To do: Down to the last line, set down the listing below exactly, apart from its pictures.

Start of Entries supplied

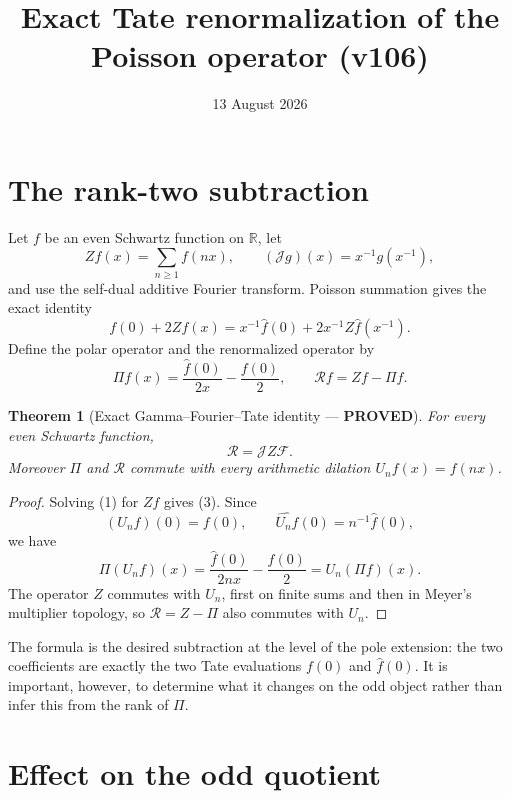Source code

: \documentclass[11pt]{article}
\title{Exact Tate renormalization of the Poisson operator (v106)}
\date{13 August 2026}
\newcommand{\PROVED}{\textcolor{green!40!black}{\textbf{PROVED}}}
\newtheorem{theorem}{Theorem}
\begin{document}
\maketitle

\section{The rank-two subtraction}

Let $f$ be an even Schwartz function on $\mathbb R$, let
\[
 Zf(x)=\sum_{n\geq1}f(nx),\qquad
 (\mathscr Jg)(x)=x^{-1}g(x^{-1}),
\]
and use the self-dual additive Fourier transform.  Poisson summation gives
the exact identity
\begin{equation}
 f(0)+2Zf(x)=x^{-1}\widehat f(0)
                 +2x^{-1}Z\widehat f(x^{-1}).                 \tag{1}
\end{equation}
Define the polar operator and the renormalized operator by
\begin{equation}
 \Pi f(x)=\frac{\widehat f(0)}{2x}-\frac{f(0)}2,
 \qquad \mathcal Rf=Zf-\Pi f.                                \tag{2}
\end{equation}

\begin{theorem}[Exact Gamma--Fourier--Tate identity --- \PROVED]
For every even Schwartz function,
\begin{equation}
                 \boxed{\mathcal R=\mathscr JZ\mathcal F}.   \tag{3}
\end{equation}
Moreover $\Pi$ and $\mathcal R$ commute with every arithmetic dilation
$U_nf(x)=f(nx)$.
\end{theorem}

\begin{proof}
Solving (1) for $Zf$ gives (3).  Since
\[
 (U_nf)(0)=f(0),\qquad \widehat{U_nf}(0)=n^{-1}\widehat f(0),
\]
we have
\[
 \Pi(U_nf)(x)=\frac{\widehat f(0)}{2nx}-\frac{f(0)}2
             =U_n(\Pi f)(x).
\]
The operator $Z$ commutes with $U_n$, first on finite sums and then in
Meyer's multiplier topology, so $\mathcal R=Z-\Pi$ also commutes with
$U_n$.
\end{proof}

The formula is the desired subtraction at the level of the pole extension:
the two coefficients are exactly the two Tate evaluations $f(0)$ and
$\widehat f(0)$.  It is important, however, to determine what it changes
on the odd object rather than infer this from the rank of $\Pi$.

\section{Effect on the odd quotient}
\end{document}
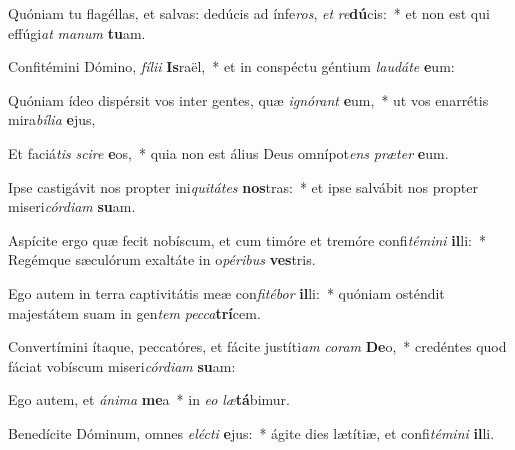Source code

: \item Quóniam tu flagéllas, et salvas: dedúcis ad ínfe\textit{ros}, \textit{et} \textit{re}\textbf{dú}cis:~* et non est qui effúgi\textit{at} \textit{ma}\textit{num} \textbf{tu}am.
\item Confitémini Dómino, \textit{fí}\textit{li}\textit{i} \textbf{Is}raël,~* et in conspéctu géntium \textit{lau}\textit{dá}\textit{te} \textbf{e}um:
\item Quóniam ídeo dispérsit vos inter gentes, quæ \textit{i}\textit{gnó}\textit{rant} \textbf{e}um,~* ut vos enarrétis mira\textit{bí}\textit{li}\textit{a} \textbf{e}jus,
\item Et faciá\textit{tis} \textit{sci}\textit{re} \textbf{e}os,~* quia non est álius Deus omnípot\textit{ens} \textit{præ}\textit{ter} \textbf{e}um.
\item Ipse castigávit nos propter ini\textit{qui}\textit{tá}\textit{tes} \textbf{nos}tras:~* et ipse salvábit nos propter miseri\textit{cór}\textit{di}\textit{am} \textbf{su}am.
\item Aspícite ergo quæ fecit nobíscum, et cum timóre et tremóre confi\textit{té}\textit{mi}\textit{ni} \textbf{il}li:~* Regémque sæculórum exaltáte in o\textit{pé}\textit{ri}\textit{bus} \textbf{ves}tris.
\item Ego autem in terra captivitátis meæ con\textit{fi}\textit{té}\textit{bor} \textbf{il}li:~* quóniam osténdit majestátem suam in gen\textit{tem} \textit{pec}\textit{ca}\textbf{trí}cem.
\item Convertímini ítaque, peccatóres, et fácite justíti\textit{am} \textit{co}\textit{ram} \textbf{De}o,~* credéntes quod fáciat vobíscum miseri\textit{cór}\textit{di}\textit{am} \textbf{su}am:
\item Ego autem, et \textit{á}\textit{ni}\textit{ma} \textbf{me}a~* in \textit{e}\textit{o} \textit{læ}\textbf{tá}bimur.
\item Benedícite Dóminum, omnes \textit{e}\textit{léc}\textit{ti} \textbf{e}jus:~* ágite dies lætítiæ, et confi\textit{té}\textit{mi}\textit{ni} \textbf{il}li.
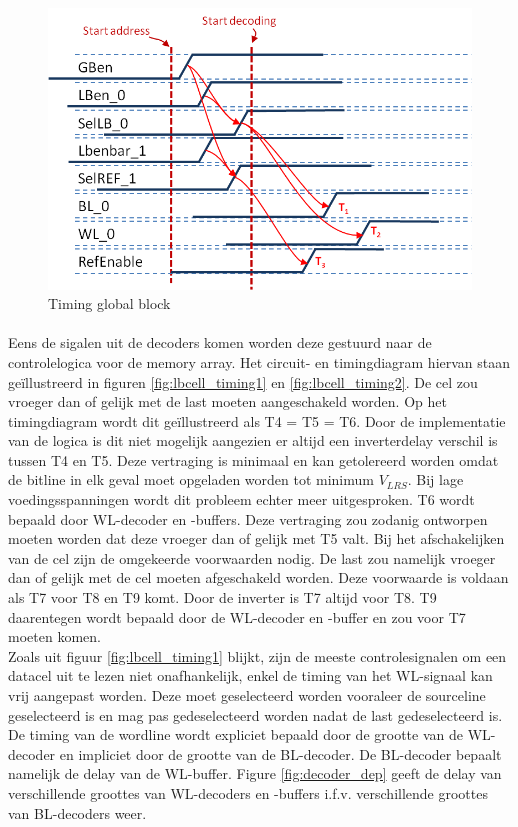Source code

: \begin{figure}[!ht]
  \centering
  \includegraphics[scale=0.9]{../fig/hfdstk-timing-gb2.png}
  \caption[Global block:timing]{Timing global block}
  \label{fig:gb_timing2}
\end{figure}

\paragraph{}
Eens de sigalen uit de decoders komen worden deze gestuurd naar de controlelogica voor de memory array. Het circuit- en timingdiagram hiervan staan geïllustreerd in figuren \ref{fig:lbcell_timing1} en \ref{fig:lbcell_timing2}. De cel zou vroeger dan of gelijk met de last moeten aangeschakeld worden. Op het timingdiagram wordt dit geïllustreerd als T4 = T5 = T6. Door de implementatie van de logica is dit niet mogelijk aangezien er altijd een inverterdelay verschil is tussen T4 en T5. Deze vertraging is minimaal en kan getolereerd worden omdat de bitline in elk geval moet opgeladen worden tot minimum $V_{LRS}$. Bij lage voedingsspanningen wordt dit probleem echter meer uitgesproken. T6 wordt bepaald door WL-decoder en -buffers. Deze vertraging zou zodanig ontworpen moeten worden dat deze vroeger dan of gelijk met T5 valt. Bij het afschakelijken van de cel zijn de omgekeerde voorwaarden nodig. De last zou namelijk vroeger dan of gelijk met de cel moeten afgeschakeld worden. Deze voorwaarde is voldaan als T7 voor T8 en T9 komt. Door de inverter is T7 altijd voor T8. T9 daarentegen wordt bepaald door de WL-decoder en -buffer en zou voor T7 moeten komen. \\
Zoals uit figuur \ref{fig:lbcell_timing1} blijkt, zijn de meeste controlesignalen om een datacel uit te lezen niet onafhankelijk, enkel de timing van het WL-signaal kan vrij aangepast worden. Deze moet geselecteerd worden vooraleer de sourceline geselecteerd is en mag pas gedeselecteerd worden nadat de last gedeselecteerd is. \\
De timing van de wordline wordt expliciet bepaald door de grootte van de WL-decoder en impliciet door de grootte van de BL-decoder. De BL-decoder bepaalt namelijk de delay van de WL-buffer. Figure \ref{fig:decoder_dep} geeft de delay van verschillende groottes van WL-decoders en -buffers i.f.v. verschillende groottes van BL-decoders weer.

End of Entries supplied

Task response:
Source code

: \documentclass[11pt]{article}
\title{Exact Tate renormalization of the Poisson operator (v106)}
\date{13 August 2026}
\newcommand{\PROVED}{\textcolor{green!40!black}{\textbf{PROVED}}}
\newtheorem{theorem}{Theorem}
\begin{document}
\maketitle

\section{The rank-two subtraction}

Let $f$ be an even Schwartz function on $\mathbb R$, let
\[
 Zf(x)=\sum_{n\geq1}f(nx),\qquad
 (\mathscr Jg)(x)=x^{-1}g(x^{-1}),
\]
and use the self-dual additive Fourier transform.  Poisson summation gives
the exact identity
\begin{equation}
 f(0)+2Zf(x)=x^{-1}\widehat f(0)
                 +2x^{-1}Z\widehat f(x^{-1}).                 \tag{1}
\end{equation}
Define the polar operator and the renormalized operator by
\begin{equation}
 \Pi f(x)=\frac{\widehat f(0)}{2x}-\frac{f(0)}2,
 \qquad \mathcal Rf=Zf-\Pi f.                                \tag{2}
\end{equation}

\begin{theorem}[Exact Gamma--Fourier--Tate identity --- \PROVED]
For every even Schwartz function,
\begin{equation}
                 \boxed{\mathcal R=\mathscr JZ\mathcal F}.   \tag{3}
\end{equation}
Moreover $\Pi$ and $\mathcal R$ commute with every arithmetic dilation
$U_nf(x)=f(nx)$.
\end{theorem}

\begin{proof}
Solving (1) for $Zf$ gives (3).  Since
\[
 (U_nf)(0)=f(0),\qquad \widehat{U_nf}(0)=n^{-1}\widehat f(0),
\]
we have
\[
 \Pi(U_nf)(x)=\frac{\widehat f(0)}{2nx}-\frac{f(0)}2
             =U_n(\Pi f)(x).
\]
The operator $Z$ commutes with $U_n$, first on finite sums and then in
Meyer's multiplier topology, so $\mathcal R=Z-\Pi$ also commutes with
$U_n$.
\end{proof}

The formula is the desired subtraction at the level of the pole extension:
the two coefficients are exactly the two Tate evaluations $f(0)$ and
$\widehat f(0)$.  It is important, however, to determine what it changes
on the odd object rather than infer this from the rank of $\Pi$.

\section{Effect on the odd quotient}
\end{document}
Source code

: \item Quóniam tu flagéllas, et salvas: dedúcis ad ínfe\textit{ros}, \textit{et} \textit{re}\textbf{dú}cis:~* et non est qui effúgi\textit{at} \textit{ma}\textit{num} \textbf{tu}am.
\item Confitémini Dómino, \textit{fí}\textit{li}\textit{i} \textbf{Is}raël,~* et in conspéctu géntium \textit{lau}\textit{dá}\textit{te} \textbf{e}um:
\item Quóniam ídeo dispérsit vos inter gentes, quæ \textit{i}\textit{gnó}\textit{rant} \textbf{e}um,~* ut vos enarrétis mira\textit{bí}\textit{li}\textit{a} \textbf{e}jus,
\item Et faciá\textit{tis} \textit{sci}\textit{re} \textbf{e}os,~* quia non est álius Deus omnípot\textit{ens} \textit{præ}\textit{ter} \textbf{e}um.
\item Ipse castigávit nos propter ini\textit{qui}\textit{tá}\textit{tes} \textbf{nos}tras:~* et ipse salvábit nos propter miseri\textit{cór}\textit{di}\textit{am} \textbf{su}am.
\item Aspícite ergo quæ fecit nobíscum, et cum timóre et tremóre confi\textit{té}\textit{mi}\textit{ni} \textbf{il}li:~* Regémque sæculórum exaltáte in o\textit{pé}\textit{ri}\textit{bus} \textbf{ves}tris.
\item Ego autem in terra captivitátis meæ con\textit{fi}\textit{té}\textit{bor} \textbf{il}li:~* quóniam osténdit majestátem suam in gen\textit{tem} \textit{pec}\textit{ca}\textbf{trí}cem.
\item Convertímini ítaque, peccatóres, et fácite justíti\textit{am} \textit{co}\textit{ram} \textbf{De}o,~* credéntes quod fáciat vobíscum miseri\textit{cór}\textit{di}\textit{am} \textbf{su}am:
\item Ego autem, et \textit{á}\textit{ni}\textit{ma} \textbf{me}a~* in \textit{e}\textit{o} \textit{læ}\textbf{tá}bimur.
\item Benedícite Dóminum, omnes \textit{e}\textit{léc}\textit{ti} \textbf{e}jus:~* ágite dies lætítiæ, et confi\textit{té}\textit{mi}\textit{ni} \textbf{il}li.
Source code

: \begin{figure}[!ht]
  \centering
  \includegraphics[scale=0.9]{../fig/hfdstk-timing-gb2.png}
  \caption[Global block:timing]{Timing global block}
  \label{fig:gb_timing2}
\end{figure}

\paragraph{}
Eens de sigalen uit de decoders komen worden deze gestuurd naar de controlelogica voor de memory array. Het circuit- en timingdiagram hiervan staan geïllustreerd in figuren \ref{fig:lbcell_timing1} en \ref{fig:lbcell_timing2}. De cel zou vroeger dan of gelijk met de last moeten aangeschakeld worden. Op het timingdiagram wordt dit geïllustreerd als T4 = T5 = T6. Door de implementatie van de logica is dit niet mogelijk aangezien er altijd een inverterdelay verschil is tussen T4 en T5. Deze vertraging is minimaal en kan getolereerd worden omdat de bitline in elk geval moet opgeladen worden tot minimum $V_{LRS}$. Bij lage voedingsspanningen wordt dit probleem echter meer uitgesproken. T6 wordt bepaald door WL-decoder en -buffers. Deze vertraging zou zodanig ontworpen moeten worden dat deze vroeger dan of gelijk met T5 valt. Bij het afschakelijken van de cel zijn de omgekeerde voorwaarden nodig. De last zou namelijk vroeger dan of gelijk met de cel moeten afgeschakeld worden. Deze voorwaarde is voldaan als T7 voor T8 en T9 komt. Door de inverter is T7 altijd voor T8. T9 daarentegen wordt bepaald door de WL-decoder en -buffer en zou voor T7 moeten komen. \\
Zoals uit figuur \ref{fig:lbcell_timing1} blijkt, zijn de meeste controlesignalen om een datacel uit te lezen niet onafhankelijk, enkel de timing van het WL-signaal kan vrij aangepast worden. Deze moet geselecteerd worden vooraleer de sourceline geselecteerd is en mag pas gedeselecteerd worden nadat de last gedeselecteerd is. \\
De timing van de wordline wordt expliciet bepaald door de grootte van de WL-decoder en impliciet door de grootte van de BL-decoder. De BL-decoder bepaalt namelijk de delay van de WL-buffer. Figure \ref{fig:decoder_dep} geeft de delay van verschillende groottes van WL-decoders en -buffers i.f.v. verschillende groottes van BL-decoders weer.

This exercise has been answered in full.